What parents need to know
Parents Need to Know
Parents need to know that Brutal Legend is all about fantasy and does not look realistic at all. That being said it does show graphic violence including decapitation, dismemberment, and mass killings (such as driving over a group of baddies). Eddie, the roadie protagonist voiced by Jack Black, has a number of weapons and special powers at his disposal to fight demonic creatures -- some who look human-like. Players, though, are asked at the start of the game if they're OK with blood and gore, and profanity and have an option to turn these aspects off.
What's it about?
From the ingenious mind of game designer Tim Schafer (Day of the Tentacle, Psychonauts) comes an über fun – and funny – action-heavy adventure that stars Jack Black as roadie Eddie Riggs. One night, a freak stage accident knocks Eddie unconscious, and when his blood drips into his beloved belt buckle, a gift from his father, he is magically transported to a fantasy world, where heavy metal album covers come alive, guitars emit lightning strikes, and mountains are made up of piled amps. Your "battle axe" and super-charged hotrod will help rally an army of head-bangers to save humanity from an oppressive emperor and his demonic army.
Is it any good?
Yes, BRUTAL LEGEND is a blast, not just because it delivers a fresh balance of fantasy adventure, humor, and great music (er, if you're into hard rock, that is), but it also successfully borrows elements from three different genres: action brawlers, real-time strategy games, and racing. Plus, this third-person game offers a host of optional side-missions that add to its replayability, while multiplayer modes kick it "up to 11" online, too. Packed with more than 100 killer rock tracks and voice talent from the who's who of heavy metal gods -- namely, Ozzy Osborne, Rob Halford, Lemmy Kilmister, and Lita Ford -- Brütal Legend is one of the more refreshingly unique games to debut in a long while.

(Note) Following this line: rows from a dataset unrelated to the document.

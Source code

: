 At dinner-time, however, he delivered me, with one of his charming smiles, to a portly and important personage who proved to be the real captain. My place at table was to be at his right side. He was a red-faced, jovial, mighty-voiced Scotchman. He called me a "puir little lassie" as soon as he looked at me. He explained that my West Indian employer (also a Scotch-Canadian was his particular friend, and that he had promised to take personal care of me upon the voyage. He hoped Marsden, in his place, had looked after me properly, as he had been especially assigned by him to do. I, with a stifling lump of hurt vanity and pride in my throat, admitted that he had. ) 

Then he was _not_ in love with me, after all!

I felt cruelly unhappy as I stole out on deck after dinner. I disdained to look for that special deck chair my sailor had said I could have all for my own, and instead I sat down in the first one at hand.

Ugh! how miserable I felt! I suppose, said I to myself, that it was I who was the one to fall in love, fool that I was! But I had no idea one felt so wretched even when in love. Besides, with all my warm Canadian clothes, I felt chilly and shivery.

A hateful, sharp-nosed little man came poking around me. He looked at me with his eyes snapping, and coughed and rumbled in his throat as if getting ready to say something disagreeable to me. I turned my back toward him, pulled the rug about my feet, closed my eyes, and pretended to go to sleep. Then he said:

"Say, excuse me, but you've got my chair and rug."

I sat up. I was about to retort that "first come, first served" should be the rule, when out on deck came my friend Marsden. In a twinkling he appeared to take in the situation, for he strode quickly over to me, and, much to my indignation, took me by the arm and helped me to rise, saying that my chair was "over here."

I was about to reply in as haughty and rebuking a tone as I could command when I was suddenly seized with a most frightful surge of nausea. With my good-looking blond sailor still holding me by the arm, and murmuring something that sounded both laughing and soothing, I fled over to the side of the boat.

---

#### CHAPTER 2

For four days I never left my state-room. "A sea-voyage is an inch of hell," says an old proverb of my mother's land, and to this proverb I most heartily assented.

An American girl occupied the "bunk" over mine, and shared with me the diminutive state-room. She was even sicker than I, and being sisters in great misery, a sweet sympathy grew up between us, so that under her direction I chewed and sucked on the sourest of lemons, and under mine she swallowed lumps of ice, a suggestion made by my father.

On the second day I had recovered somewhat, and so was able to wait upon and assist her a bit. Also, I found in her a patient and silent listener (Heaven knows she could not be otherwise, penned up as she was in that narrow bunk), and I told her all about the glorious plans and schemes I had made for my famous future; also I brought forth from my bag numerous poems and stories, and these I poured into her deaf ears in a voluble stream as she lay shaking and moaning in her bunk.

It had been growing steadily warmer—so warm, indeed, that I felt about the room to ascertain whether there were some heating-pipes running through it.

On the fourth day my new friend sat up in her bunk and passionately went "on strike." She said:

Online interaction: This fantasy adventure is easy to connect to a central lobby from the main menu, then find people to play against in real-time strategy (RTS)-focused matches. You can chat, as well, therefore potentially hearing inappropriate words online.
Families can talk about...
Families can talk about why more games aren't as funny as this. Should humor matter, as it does in many movies? Can't game designers use humor to create more memorable characters, dialogue, and creatures? Or is it too hard to pull off well, as Tim Schafer has done successfully?
While this is an "M-rated" game, do you think it is less offensive because it is unrealistic?